● What to do: In the listing below, find the line with "Key)**:** EG_Patient Oriented_Automation" and the line with "Start: 2023-12-14 12:00:00 +02:00". Repeat those two lines and all lines between them exactly.

● Records for the task:
########################################
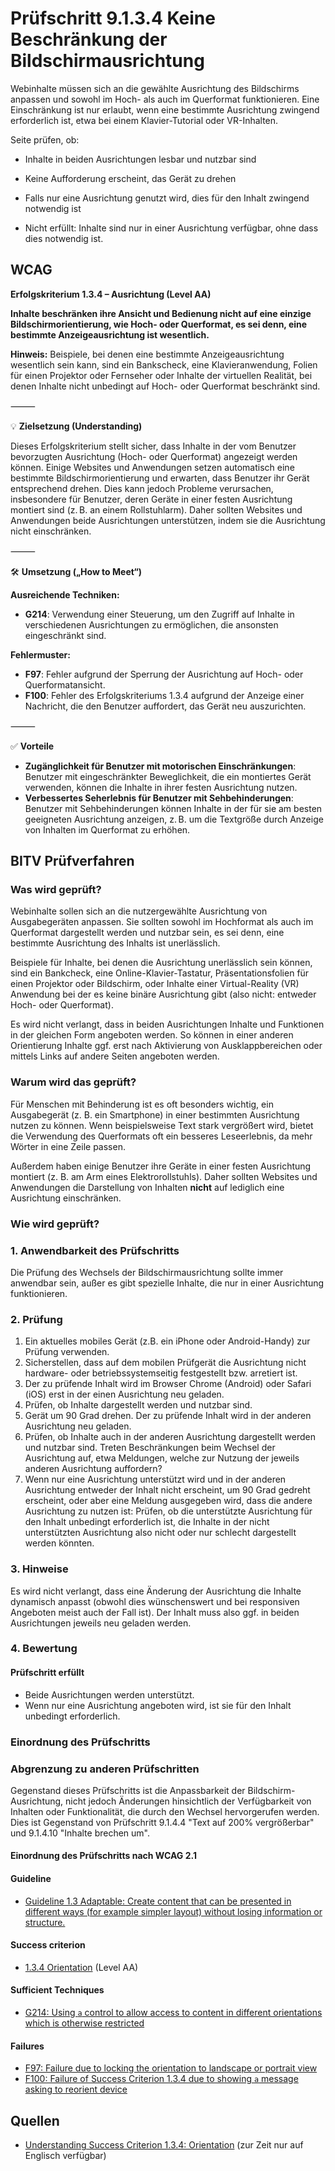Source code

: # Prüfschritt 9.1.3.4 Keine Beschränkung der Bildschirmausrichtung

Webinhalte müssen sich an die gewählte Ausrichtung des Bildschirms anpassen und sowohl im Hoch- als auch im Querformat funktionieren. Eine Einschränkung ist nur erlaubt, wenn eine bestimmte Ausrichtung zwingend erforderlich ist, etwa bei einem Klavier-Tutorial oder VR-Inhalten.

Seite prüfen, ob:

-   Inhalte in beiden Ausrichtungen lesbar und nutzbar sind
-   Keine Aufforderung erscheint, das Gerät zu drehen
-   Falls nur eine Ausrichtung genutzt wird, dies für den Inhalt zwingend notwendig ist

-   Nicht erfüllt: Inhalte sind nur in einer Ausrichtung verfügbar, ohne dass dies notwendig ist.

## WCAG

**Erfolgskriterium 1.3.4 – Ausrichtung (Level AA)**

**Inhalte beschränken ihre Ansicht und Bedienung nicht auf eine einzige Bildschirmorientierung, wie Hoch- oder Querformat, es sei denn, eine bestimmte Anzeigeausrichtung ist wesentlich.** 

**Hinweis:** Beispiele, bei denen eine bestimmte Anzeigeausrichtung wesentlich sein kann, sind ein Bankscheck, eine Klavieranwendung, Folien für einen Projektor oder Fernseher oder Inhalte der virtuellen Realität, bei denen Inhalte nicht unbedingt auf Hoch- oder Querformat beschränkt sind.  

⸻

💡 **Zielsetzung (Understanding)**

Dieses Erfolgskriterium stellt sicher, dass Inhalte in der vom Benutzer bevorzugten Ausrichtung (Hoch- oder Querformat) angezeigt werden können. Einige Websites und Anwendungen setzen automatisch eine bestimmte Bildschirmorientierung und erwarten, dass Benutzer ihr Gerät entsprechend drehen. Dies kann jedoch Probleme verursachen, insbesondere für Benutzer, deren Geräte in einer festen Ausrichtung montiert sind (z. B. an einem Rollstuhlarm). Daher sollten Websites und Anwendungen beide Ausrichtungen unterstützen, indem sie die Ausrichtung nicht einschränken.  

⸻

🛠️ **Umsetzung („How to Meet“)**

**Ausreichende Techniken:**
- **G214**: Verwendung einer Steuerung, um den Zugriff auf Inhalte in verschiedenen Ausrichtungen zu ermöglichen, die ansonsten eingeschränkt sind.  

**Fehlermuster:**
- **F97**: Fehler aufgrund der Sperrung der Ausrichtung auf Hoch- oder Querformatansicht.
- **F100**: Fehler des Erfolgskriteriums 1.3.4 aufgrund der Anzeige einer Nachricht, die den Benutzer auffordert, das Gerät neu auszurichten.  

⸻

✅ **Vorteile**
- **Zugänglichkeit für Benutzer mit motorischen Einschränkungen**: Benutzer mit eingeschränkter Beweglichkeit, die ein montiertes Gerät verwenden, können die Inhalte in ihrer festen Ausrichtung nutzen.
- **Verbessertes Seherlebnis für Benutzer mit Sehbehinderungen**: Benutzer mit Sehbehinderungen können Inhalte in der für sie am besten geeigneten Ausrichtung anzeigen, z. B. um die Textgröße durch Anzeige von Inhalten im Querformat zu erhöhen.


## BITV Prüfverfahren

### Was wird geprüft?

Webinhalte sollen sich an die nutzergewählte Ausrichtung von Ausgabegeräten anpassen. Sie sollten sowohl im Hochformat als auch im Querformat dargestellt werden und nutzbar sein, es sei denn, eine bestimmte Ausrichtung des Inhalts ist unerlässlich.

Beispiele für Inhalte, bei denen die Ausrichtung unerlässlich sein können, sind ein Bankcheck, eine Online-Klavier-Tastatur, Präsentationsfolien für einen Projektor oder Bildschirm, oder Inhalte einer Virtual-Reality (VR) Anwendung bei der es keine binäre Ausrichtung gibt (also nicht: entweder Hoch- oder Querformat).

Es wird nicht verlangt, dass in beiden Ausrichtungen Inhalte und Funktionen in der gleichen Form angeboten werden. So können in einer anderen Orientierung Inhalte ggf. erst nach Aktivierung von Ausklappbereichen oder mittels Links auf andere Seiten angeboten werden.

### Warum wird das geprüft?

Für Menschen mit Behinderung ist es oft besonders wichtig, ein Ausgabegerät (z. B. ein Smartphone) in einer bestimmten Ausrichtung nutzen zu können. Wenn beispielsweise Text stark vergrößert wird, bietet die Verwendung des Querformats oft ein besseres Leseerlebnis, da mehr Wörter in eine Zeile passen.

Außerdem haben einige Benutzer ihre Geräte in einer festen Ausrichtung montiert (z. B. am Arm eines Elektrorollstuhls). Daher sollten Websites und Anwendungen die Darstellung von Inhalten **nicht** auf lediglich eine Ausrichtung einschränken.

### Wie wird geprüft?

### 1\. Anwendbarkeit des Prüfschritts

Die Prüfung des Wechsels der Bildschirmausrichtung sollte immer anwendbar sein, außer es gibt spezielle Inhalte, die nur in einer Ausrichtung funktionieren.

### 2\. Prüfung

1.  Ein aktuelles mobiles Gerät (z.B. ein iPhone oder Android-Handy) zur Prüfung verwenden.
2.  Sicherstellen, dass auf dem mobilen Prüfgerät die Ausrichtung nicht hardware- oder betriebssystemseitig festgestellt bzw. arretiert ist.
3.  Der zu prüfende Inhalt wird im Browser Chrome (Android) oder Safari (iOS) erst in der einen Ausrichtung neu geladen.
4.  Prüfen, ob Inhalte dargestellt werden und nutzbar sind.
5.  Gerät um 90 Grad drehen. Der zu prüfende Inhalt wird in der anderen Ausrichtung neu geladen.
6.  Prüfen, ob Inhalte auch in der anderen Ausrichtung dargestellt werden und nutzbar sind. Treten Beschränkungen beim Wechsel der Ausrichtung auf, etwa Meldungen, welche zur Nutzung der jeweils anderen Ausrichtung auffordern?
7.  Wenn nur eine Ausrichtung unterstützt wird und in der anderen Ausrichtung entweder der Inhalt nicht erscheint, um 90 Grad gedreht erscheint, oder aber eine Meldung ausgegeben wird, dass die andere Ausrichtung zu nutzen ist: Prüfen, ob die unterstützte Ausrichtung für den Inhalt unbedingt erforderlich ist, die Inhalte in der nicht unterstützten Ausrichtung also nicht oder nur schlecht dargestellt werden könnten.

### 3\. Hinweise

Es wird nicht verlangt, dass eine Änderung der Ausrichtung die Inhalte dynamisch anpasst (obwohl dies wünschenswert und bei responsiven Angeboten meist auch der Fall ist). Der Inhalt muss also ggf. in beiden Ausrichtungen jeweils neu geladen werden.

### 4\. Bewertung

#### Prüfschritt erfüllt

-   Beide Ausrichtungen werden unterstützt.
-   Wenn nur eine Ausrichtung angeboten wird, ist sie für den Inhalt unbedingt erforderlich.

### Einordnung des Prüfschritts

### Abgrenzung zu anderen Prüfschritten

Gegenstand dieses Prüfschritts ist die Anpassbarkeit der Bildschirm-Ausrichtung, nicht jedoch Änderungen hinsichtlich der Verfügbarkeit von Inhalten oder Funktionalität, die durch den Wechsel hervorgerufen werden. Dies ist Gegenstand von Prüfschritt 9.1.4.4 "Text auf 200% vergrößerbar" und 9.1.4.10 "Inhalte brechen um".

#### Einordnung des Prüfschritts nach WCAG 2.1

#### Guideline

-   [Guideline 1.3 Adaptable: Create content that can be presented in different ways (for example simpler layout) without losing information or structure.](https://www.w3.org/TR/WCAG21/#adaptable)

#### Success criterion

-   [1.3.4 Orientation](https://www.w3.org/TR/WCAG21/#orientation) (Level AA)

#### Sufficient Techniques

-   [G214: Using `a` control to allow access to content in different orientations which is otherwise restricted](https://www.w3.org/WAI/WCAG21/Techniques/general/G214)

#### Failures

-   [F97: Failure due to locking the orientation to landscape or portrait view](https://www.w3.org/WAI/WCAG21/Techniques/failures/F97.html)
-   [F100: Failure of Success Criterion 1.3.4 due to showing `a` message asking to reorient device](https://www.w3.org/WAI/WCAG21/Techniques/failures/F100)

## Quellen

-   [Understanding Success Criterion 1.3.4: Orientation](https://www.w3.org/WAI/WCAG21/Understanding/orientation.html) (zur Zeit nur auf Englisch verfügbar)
########################################
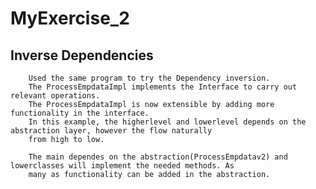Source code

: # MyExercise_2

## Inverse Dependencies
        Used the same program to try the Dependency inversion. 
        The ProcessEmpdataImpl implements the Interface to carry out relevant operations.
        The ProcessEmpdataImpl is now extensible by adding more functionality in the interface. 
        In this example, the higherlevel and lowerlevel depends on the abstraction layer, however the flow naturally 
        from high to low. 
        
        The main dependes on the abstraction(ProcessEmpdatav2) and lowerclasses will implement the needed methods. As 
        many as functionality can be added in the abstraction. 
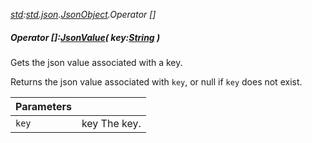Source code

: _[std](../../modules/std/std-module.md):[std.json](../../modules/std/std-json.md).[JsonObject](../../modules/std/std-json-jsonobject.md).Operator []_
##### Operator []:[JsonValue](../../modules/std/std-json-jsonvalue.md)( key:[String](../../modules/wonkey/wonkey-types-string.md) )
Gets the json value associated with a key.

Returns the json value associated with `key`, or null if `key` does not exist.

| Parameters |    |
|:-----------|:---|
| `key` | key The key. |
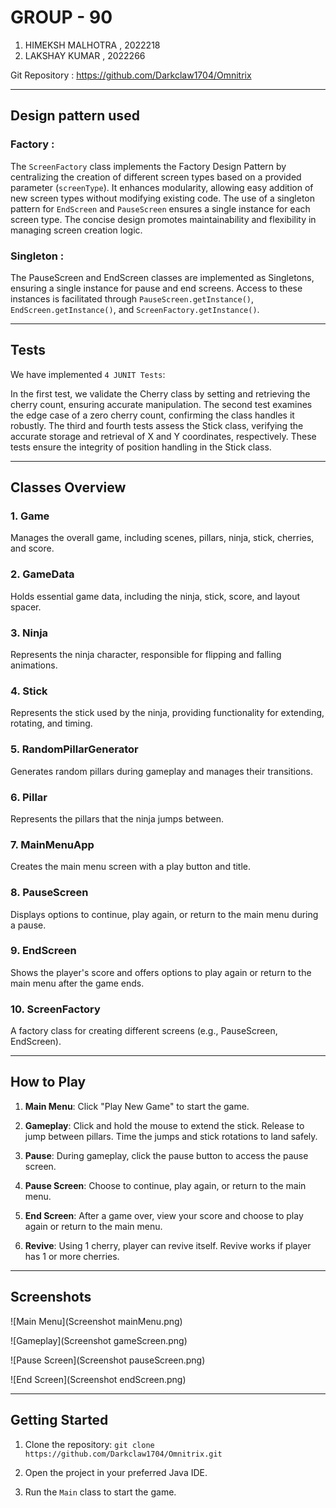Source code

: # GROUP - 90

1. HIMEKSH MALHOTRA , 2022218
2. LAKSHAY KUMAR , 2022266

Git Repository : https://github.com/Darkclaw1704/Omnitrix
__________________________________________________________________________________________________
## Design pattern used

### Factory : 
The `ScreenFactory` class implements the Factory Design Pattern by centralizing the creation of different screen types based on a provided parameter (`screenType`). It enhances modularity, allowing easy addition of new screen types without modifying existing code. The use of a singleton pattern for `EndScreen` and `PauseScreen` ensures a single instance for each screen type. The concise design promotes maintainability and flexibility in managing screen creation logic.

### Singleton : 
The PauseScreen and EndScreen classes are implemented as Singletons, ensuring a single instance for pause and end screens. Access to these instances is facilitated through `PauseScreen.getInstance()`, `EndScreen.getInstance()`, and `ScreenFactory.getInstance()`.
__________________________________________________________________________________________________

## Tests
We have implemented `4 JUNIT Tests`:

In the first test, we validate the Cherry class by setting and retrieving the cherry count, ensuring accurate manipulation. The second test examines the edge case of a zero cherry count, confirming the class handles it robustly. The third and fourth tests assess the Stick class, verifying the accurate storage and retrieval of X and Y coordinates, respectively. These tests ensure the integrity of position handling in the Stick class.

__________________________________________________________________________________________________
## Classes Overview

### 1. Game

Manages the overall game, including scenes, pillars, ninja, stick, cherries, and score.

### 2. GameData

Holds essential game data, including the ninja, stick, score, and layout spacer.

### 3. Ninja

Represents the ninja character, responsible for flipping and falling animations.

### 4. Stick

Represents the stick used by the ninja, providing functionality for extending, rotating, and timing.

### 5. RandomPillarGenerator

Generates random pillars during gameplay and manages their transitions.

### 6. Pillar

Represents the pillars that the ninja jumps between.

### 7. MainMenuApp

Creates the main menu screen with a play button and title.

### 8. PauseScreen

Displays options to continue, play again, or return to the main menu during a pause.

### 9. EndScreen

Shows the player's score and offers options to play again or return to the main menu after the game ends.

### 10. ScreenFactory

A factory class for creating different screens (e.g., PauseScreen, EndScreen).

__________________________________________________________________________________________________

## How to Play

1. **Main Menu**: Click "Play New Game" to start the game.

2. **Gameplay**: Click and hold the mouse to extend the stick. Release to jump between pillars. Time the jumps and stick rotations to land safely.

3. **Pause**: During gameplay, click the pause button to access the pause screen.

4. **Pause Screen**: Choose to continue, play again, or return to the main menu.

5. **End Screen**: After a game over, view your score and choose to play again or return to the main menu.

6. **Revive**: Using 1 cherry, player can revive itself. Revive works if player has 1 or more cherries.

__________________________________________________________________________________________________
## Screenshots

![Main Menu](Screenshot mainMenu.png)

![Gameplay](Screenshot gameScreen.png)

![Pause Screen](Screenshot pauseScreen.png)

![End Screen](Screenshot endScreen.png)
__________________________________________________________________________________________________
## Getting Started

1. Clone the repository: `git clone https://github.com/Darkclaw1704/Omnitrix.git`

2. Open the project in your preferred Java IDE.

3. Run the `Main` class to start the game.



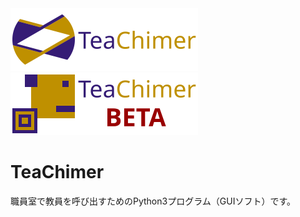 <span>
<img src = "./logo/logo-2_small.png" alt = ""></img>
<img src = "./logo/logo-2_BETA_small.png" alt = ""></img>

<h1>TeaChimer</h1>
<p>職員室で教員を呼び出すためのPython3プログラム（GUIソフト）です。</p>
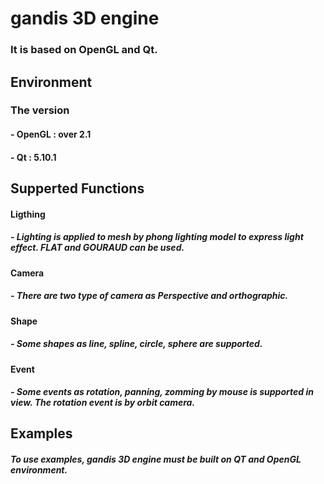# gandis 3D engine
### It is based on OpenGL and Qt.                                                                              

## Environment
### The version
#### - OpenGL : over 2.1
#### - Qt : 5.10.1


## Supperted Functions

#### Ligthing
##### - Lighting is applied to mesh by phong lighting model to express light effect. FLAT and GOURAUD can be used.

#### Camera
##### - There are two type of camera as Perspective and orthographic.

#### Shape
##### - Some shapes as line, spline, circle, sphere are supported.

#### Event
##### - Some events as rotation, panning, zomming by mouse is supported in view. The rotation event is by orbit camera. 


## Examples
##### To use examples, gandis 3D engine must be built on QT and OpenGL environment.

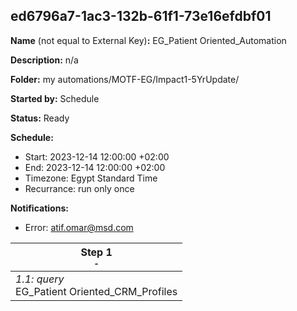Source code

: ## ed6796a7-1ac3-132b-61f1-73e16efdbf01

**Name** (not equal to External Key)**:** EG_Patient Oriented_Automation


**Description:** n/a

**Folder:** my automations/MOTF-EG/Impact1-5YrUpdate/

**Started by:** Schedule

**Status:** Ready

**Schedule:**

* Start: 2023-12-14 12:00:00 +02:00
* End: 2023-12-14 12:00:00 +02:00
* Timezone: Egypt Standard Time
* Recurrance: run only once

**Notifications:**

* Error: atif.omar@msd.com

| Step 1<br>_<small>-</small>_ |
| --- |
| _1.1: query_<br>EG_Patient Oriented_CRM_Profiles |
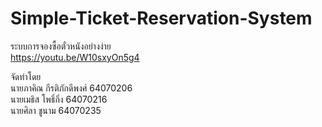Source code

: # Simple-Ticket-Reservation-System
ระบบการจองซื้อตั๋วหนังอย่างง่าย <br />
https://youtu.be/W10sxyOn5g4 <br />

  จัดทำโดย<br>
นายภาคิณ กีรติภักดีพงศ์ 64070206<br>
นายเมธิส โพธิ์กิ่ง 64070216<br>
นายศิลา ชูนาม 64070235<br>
########################################
● Completed exercise:
**Name** (not equal to External Key)**:** EG_Patient Oriented_Automation


**Description:** n/a

**Folder:** my automations/MOTF-EG/Impact1-5YrUpdate/

**Started by:** Schedule

**Status:** Ready

**Schedule:**

* Start: 2023-12-14 12:00:00 +02:00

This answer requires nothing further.